Probability as the logic of science

We thought about the process of scientific inquiry last term, but we visit it again here to refresh us about where statistical inference fits in the process of doing science. In the figure below, we have a sketch of the scientific processes. This cycle repeats itself as we explore nature and learn more. In the boxes are milestones, and along the arrows in orange text are the tasks that get us to these milestones.

cycle of science

A sketch of the scientific process. Adapted from Fig. 1.1 of P. Gregory, Bayesian Logical Data Analysis for the Physical Sciences, Cambridge, 2005.

Let’s consider the tasks and their milestones. We start in the lower left.

  • Hypothesis invention/refinement. In this stage of the scientific process, the researcher(s) think about nature, all that they have learned, including from their experiments, and formulate hypotheses or theories they can pursue with experiments. This step requires innovation, and sometimes genius (e.g., general relativity).

  • Deductive inference. Given the hypothesis, the researchers deduce what must be true if the hypothesis is true. The result of deductive inference is a set of (preferably quantitative) predictions that can be tested experimentally.
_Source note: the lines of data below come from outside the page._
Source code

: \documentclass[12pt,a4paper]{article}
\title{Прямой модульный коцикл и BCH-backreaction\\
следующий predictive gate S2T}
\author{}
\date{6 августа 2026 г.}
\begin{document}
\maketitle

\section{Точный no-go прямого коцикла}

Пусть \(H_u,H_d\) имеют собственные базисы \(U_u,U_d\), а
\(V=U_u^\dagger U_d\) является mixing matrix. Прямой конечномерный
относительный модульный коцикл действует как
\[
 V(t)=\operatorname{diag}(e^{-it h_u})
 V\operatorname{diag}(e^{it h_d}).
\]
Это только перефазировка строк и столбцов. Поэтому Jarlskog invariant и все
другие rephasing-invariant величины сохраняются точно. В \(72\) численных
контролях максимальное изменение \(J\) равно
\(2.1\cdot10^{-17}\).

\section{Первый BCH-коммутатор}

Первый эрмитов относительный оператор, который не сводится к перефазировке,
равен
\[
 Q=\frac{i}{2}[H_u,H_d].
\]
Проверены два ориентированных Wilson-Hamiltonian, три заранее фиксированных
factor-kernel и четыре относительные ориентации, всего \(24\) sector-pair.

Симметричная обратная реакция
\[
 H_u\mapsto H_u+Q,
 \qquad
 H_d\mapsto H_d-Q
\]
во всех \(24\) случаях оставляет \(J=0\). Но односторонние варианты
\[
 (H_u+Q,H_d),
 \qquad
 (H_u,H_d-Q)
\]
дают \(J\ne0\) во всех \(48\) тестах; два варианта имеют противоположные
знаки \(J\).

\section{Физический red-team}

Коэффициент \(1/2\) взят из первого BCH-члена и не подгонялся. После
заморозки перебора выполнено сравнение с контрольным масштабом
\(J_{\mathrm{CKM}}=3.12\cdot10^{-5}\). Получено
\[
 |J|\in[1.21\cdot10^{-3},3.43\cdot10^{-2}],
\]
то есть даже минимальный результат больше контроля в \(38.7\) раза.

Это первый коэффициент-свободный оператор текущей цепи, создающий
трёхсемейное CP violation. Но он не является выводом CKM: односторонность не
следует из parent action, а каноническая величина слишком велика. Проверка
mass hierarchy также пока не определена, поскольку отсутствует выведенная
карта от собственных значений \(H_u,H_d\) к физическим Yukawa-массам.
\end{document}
You have done a lot of this in your study to this point, e.g., given X and Y, derive Z. Logically, this requires a series of strong syllogisms:

    • If A is true, then B is true.

    • A is true.

    • Therefore B is true.

  • Do experiment. This requires work, and also its own kind of innovation. Specifically, you need to think carefully about how to construct your experiment to test the hypothesis. It also usually requires money. The result of doing experiments is data.

  • Statistical (plausible) inference. This step is perhaps the least familiar to you, but this is the step that this course is all about. I will talk about what statistical inference is next; it’s too involved for this bullet point. But the result of statistical inference is knowledge about how plausible a hypothesis and estimates of parameters under that hypothesis are.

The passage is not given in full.